Katerina Divari

Personal information
- Full name: Aikaterini Divari
- Nationality: Greece
- Born: 8 March 2000 (age 26) Athens, Greece
- Height: 1.64 m (5 ft 5 in)
- Weight: 59 kg (130 lb)

Sailing career
- Sport: Sailing
- Club: NSC Vari Varkiza
- Coached by: Jean-Marc Fantis
- Class: Sailboard

= Aikaterini Divari =

Greek windsurfer

Aikaterini "Katerina" Divari (Αικατερίνη "Κατερινα" Διβαρη; born 8 March 2000) is a Greek windsurfer, who specialized in Neil Pryde RS:X class. She finished in the Techno 293 class at the 2018 Summer Youth Olympics in Buenos Aires, Argentina, and also represented her country Greece on her senior windsurfing debut at the rescheduled Tokyo 2020, landing in the nineteenth position. A member of Nautical Sports Club at Vari Varkiza, Divari trained most of her competitive sporting career under the tutelage of her personal coach Jean-Marc Fantis.

Divari made her international debut, as an eighteen-year-old teen, at the 2018 Summer Youth Olympics in Buenos Aires, Argentina, sailing competitively in the girls' Techno 293+. There, she accumulated a net grade of 73 to obtain the fifth overall position at the end of the thirteen-race series, narrowly missing out on the podium by 27 points.

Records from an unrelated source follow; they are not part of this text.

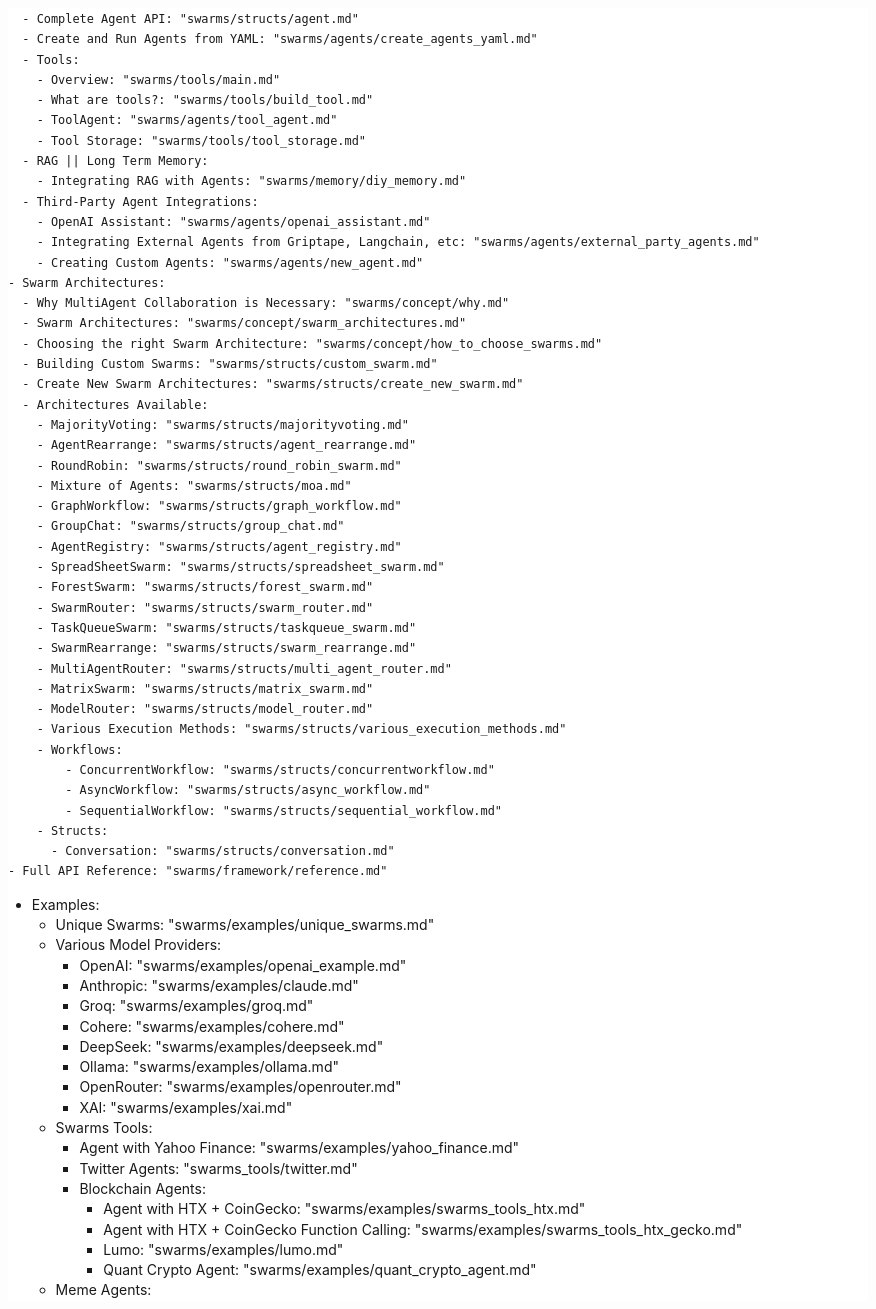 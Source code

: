       - Complete Agent API: "swarms/structs/agent.md"
      - Create and Run Agents from YAML: "swarms/agents/create_agents_yaml.md"
      - Tools:
        - Overview: "swarms/tools/main.md"
        - What are tools?: "swarms/tools/build_tool.md"
        - ToolAgent: "swarms/agents/tool_agent.md"
        - Tool Storage: "swarms/tools/tool_storage.md"
      - RAG || Long Term Memory:
        - Integrating RAG with Agents: "swarms/memory/diy_memory.md"
      - Third-Party Agent Integrations:
        - OpenAI Assistant: "swarms/agents/openai_assistant.md"
        - Integrating External Agents from Griptape, Langchain, etc: "swarms/agents/external_party_agents.md"
        - Creating Custom Agents: "swarms/agents/new_agent.md"
    - Swarm Architectures:
      - Why MultiAgent Collaboration is Necessary: "swarms/concept/why.md"
      - Swarm Architectures: "swarms/concept/swarm_architectures.md"
      - Choosing the right Swarm Architecture: "swarms/concept/how_to_choose_swarms.md"
      - Building Custom Swarms: "swarms/structs/custom_swarm.md"
      - Create New Swarm Architectures: "swarms/structs/create_new_swarm.md"
      - Architectures Available:
        - MajorityVoting: "swarms/structs/majorityvoting.md"
        - AgentRearrange: "swarms/structs/agent_rearrange.md"
        - RoundRobin: "swarms/structs/round_robin_swarm.md"
        - Mixture of Agents: "swarms/structs/moa.md"
        - GraphWorkflow: "swarms/structs/graph_workflow.md"
        - GroupChat: "swarms/structs/group_chat.md"
        - AgentRegistry: "swarms/structs/agent_registry.md"
        - SpreadSheetSwarm: "swarms/structs/spreadsheet_swarm.md"
        - ForestSwarm: "swarms/structs/forest_swarm.md"
        - SwarmRouter: "swarms/structs/swarm_router.md"
        - TaskQueueSwarm: "swarms/structs/taskqueue_swarm.md"
        - SwarmRearrange: "swarms/structs/swarm_rearrange.md"
        - MultiAgentRouter: "swarms/structs/multi_agent_router.md"
        - MatrixSwarm: "swarms/structs/matrix_swarm.md"
        - ModelRouter: "swarms/structs/model_router.md"
        - Various Execution Methods: "swarms/structs/various_execution_methods.md"
        - Workflows:
            - ConcurrentWorkflow: "swarms/structs/concurrentworkflow.md"
            - AsyncWorkflow: "swarms/structs/async_workflow.md"
            - SequentialWorkflow: "swarms/structs/sequential_workflow.md"
        - Structs:
          - Conversation: "swarms/structs/conversation.md"
    - Full API Reference: "swarms/framework/reference.md"
  - Examples:
    - Unique Swarms: "swarms/examples/unique_swarms.md"
    - Various Model Providers:
      - OpenAI: "swarms/examples/openai_example.md"
      - Anthropic: "swarms/examples/claude.md"
      - Groq: "swarms/examples/groq.md"
      - Cohere: "swarms/examples/cohere.md"
      - DeepSeek: "swarms/examples/deepseek.md"
      - Ollama: "swarms/examples/ollama.md"
      - OpenRouter: "swarms/examples/openrouter.md"
      - XAI: "swarms/examples/xai.md"
    - Swarms Tools: 
      - Agent with Yahoo Finance: "swarms/examples/yahoo_finance.md"
      - Twitter Agents: "swarms_tools/twitter.md"
      - Blockchain Agents:
        - Agent with HTX + CoinGecko: "swarms/examples/swarms_tools_htx.md"
        - Agent with HTX + CoinGecko Function Calling: "swarms/examples/swarms_tools_htx_gecko.md"
        - Lumo: "swarms/examples/lumo.md"
        - Quant Crypto Agent: "swarms/examples/quant_crypto_agent.md"
    - Meme Agents:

At the rescheduled 2020 Summer Olympics in Tokyo, Divari qualified for her maiden Greek team in the women's RS:X class. Building up to her Olympic selection, she finished eighteenth to secure the lone available berth offered at the 2020 RS:X Europeans in Vilamoura, Portugal. Divari clearly struggled to catch a large fleet of windsurfers from behind under breezy conditions with marks lower than fourteenth place at the end of twelve-race series, sitting her steadily in the nineteenth spot with 204 net points.